De-risking Mechanisms Can Increase Private Capital to Achieve the SDGs.

Dec 11, 2017 10:15 AM ET

BCtA Resources Blog

by Marcos Athias Neto, Director, UNDP Istanbul International Center for Private Sector in Development and Alexandra Soezer, UNDP Climate Change Technical Advisor

The SDGs represent an unprecedented global consensus to align our efforts for the next 13 years on a comprehensive and ambitious development agenda for people and the planet. This level of ambition now needs to be matched with the necessary resources, innovation capacity and partnerships to drive implementation. The private sector, in this context, is an indispensable partner. In developing countries, private sector operations constitute 60 percent of GDP, while generating 90 percent of jobs and 80 percent of capital inflows.

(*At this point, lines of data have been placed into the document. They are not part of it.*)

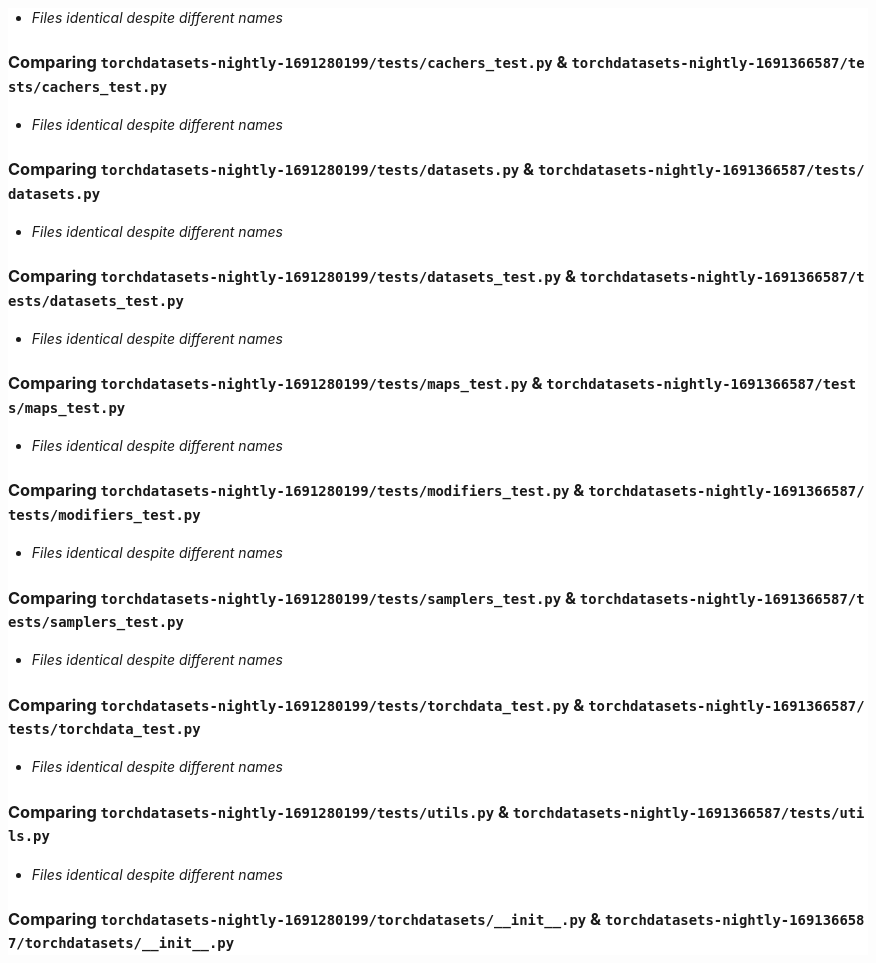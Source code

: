  * *Files identical despite different names*

### Comparing `torchdatasets-nightly-1691280199/tests/cachers_test.py` & `torchdatasets-nightly-1691366587/tests/cachers_test.py`

 * *Files identical despite different names*

### Comparing `torchdatasets-nightly-1691280199/tests/datasets.py` & `torchdatasets-nightly-1691366587/tests/datasets.py`

 * *Files identical despite different names*

### Comparing `torchdatasets-nightly-1691280199/tests/datasets_test.py` & `torchdatasets-nightly-1691366587/tests/datasets_test.py`

 * *Files identical despite different names*

### Comparing `torchdatasets-nightly-1691280199/tests/maps_test.py` & `torchdatasets-nightly-1691366587/tests/maps_test.py`

 * *Files identical despite different names*

### Comparing `torchdatasets-nightly-1691280199/tests/modifiers_test.py` & `torchdatasets-nightly-1691366587/tests/modifiers_test.py`

 * *Files identical despite different names*

### Comparing `torchdatasets-nightly-1691280199/tests/samplers_test.py` & `torchdatasets-nightly-1691366587/tests/samplers_test.py`

 * *Files identical despite different names*

### Comparing `torchdatasets-nightly-1691280199/tests/torchdata_test.py` & `torchdatasets-nightly-1691366587/tests/torchdata_test.py`

 * *Files identical despite different names*

### Comparing `torchdatasets-nightly-1691280199/tests/utils.py` & `torchdatasets-nightly-1691366587/tests/utils.py`

 * *Files identical despite different names*

### Comparing `torchdatasets-nightly-1691280199/torchdatasets/__init__.py` & `torchdatasets-nightly-1691366587/torchdatasets/__init__.py`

For private sector to fully embrace the SDGs, an enabling environment that encourages innovation, and better values inclusion and sustainability, is needed. This requires innovative public policy and legislative reforms, informed by multi-stakeholder policy dialogue.[1] [2]

The good news is that there is a clear business case for the private sector to invest in SDG implementation. By developing new business models to meet the demands of the base of the pyramid[3] (people with less than US$10 per day in purchasing power) and by investing in sustainable approaches in areas such as agriculture, cities, energy and health, new economic opportunities of up to US$12 trillion could be generated.[4]

Private sector opportunities and investments will be extremely important for SDG 9, resilient infrastructure. For example: to transform existing infrastructure into green infrastructure that promotes among others renewable carbon energy, energy efficient buildings, recycling and reuse of materials, electric vehicles  is estimated at US$ 94 trillion over the next 15 years, two third of it in developing countries[5].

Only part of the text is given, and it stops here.